Saved entries:
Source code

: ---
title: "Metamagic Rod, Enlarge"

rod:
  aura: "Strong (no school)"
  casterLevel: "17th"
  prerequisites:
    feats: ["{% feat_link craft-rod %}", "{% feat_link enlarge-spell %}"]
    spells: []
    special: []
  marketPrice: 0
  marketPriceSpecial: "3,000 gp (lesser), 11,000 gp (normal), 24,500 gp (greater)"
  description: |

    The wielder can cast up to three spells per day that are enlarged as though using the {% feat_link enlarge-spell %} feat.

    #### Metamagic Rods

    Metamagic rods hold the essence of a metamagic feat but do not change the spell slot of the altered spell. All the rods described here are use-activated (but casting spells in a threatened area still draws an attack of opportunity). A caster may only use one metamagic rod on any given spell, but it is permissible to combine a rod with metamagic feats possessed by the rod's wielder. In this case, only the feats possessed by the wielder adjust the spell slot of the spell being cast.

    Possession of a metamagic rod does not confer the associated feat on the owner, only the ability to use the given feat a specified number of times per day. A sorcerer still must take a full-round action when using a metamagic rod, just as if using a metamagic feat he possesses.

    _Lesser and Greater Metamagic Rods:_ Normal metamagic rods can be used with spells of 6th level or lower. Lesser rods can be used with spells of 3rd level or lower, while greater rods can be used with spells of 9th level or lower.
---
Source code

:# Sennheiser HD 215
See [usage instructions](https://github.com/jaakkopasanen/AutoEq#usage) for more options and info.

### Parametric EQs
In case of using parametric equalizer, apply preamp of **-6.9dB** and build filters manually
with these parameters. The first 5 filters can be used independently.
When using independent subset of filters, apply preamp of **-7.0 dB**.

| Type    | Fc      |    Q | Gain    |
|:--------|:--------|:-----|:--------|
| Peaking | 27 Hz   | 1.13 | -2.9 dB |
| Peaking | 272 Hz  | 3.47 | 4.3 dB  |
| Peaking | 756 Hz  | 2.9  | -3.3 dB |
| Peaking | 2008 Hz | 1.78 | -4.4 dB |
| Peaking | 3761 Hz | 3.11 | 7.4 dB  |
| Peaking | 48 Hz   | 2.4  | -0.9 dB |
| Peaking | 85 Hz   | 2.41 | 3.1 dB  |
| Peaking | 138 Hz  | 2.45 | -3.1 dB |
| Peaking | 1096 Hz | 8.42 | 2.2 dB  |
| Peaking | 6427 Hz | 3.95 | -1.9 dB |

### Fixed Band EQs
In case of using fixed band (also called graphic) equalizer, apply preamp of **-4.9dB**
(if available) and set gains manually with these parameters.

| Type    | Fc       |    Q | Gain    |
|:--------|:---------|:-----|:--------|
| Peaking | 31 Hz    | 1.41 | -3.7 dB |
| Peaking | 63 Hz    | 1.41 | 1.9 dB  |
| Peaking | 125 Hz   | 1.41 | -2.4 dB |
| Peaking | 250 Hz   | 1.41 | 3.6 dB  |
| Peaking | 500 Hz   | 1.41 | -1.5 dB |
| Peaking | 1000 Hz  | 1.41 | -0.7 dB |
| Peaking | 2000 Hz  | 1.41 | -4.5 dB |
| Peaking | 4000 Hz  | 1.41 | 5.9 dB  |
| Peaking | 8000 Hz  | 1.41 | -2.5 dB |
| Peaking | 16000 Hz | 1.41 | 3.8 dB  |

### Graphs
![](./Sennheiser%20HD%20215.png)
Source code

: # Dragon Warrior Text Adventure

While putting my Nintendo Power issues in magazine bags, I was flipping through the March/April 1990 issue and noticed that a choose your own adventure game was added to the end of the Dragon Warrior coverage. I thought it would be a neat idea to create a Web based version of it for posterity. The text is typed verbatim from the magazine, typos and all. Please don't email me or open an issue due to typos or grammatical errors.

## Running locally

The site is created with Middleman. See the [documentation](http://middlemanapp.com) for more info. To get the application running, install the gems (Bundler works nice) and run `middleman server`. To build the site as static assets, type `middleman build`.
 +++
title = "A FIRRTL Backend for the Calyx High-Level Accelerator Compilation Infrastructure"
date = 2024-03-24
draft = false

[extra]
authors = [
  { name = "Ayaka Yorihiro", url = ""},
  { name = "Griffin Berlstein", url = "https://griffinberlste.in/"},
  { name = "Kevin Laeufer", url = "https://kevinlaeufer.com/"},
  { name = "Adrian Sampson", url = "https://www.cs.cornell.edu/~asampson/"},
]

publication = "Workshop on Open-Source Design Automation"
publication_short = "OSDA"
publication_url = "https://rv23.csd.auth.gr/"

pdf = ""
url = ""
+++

About this task: Word for word, restate all of the records.

Your solution:
Source code

: ---
title: "Metamagic Rod, Enlarge"

rod:
  aura: "Strong (no school)"
  casterLevel: "17th"
  prerequisites:
    feats: ["{% feat_link craft-rod %}", "{% feat_link enlarge-spell %}"]
    spells: []
    special: []
  marketPrice: 0
  marketPriceSpecial: "3,000 gp (lesser), 11,000 gp (normal), 24,500 gp (greater)"
  description: |

    The wielder can cast up to three spells per day that are enlarged as though using the {% feat_link enlarge-spell %} feat.

    #### Metamagic Rods

    Metamagic rods hold the essence of a metamagic feat but do not change the spell slot of the altered spell. All the rods described here are use-activated (but casting spells in a threatened area still draws an attack of opportunity). A caster may only use one metamagic rod on any given spell, but it is permissible to combine a rod with metamagic feats possessed by the rod's wielder. In this case, only the feats possessed by the wielder adjust the spell slot of the spell being cast.

    Possession of a metamagic rod does not confer the associated feat on the owner, only the ability to use the given feat a specified number of times per day. A sorcerer still must take a full-round action when using a metamagic rod, just as if using a metamagic feat he possesses.

    _Lesser and Greater Metamagic Rods:_ Normal metamagic rods can be used with spells of 6th level or lower. Lesser rods can be used with spells of 3rd level or lower, while greater rods can be used with spells of 9th level or lower.
---
Source code

:# Sennheiser HD 215
See [usage instructions](https://github.com/jaakkopasanen/AutoEq#usage) for more options and info.

### Parametric EQs
In case of using parametric equalizer, apply preamp of **-6.9dB** and build filters manually
with these parameters. The first 5 filters can be used independently.
When using independent subset of filters, apply preamp of **-7.0 dB**.

| Type    | Fc      |    Q | Gain    |
|:--------|:--------|:-----|:--------|
| Peaking | 27 Hz   | 1.13 | -2.9 dB |
| Peaking | 272 Hz  | 3.47 | 4.3 dB  |
| Peaking | 756 Hz  | 2.9  | -3.3 dB |
| Peaking | 2008 Hz | 1.78 | -4.4 dB |
| Peaking | 3761 Hz | 3.11 | 7.4 dB  |
| Peaking | 48 Hz   | 2.4  | -0.9 dB |
| Peaking | 85 Hz   | 2.41 | 3.1 dB  |
| Peaking | 138 Hz  | 2.45 | -3.1 dB |
| Peaking | 1096 Hz | 8.42 | 2.2 dB  |
| Peaking | 6427 Hz | 3.95 | -1.9 dB |

### Fixed Band EQs
In case of using fixed band (also called graphic) equalizer, apply preamp of **-4.9dB**
(if available) and set gains manually with these parameters.

| Type    | Fc       |    Q | Gain    |
|:--------|:---------|:-----|:--------|
| Peaking | 31 Hz    | 1.41 | -3.7 dB |
| Peaking | 63 Hz    | 1.41 | 1.9 dB  |
| Peaking | 125 Hz   | 1.41 | -2.4 dB |
| Peaking | 250 Hz   | 1.41 | 3.6 dB  |
| Peaking | 500 Hz   | 1.41 | -1.5 dB |
| Peaking | 1000 Hz  | 1.41 | -0.7 dB |
| Peaking | 2000 Hz  | 1.41 | -4.5 dB |
| Peaking | 4000 Hz  | 1.41 | 5.9 dB  |
| Peaking | 8000 Hz  | 1.41 | -2.5 dB |
| Peaking | 16000 Hz | 1.41 | 3.8 dB  |

### Graphs
![](./Sennheiser%20HD%20215.png)
Source code

: # Dragon Warrior Text Adventure

While putting my Nintendo Power issues in magazine bags, I was flipping through the March/April 1990 issue and noticed that a choose your own adventure game was added to the end of the Dragon Warrior coverage. I thought it would be a neat idea to create a Web based version of it for posterity. The text is typed verbatim from the magazine, typos and all. Please don't email me or open an issue due to typos or grammatical errors.

## Running locally

The site is created with Middleman. See the [documentation](http://middlemanapp.com) for more info. To get the application running, install the gems (Bundler works nice) and run `middleman server`. To build the site as static assets, type `middleman build`.
 +++
title = "A FIRRTL Backend for the Calyx High-Level Accelerator Compilation Infrastructure"
date = 2024-03-24
draft = false

[extra]
authors = [
  { name = "Ayaka Yorihiro", url = ""},
  { name = "Griffin Berlstein", url = "https://griffinberlste.in/"},
  { name = "Kevin Laeufer", url = "https://kevinlaeufer.com/"},
  { name = "Adrian Sampson", url = "https://www.cs.cornell.edu/~asampson/"},
]

publication = "Workshop on Open-Source Design Automation"
publication_short = "OSDA"
publication_url = "https://rv23.csd.auth.gr/"

pdf = ""
url = ""
+++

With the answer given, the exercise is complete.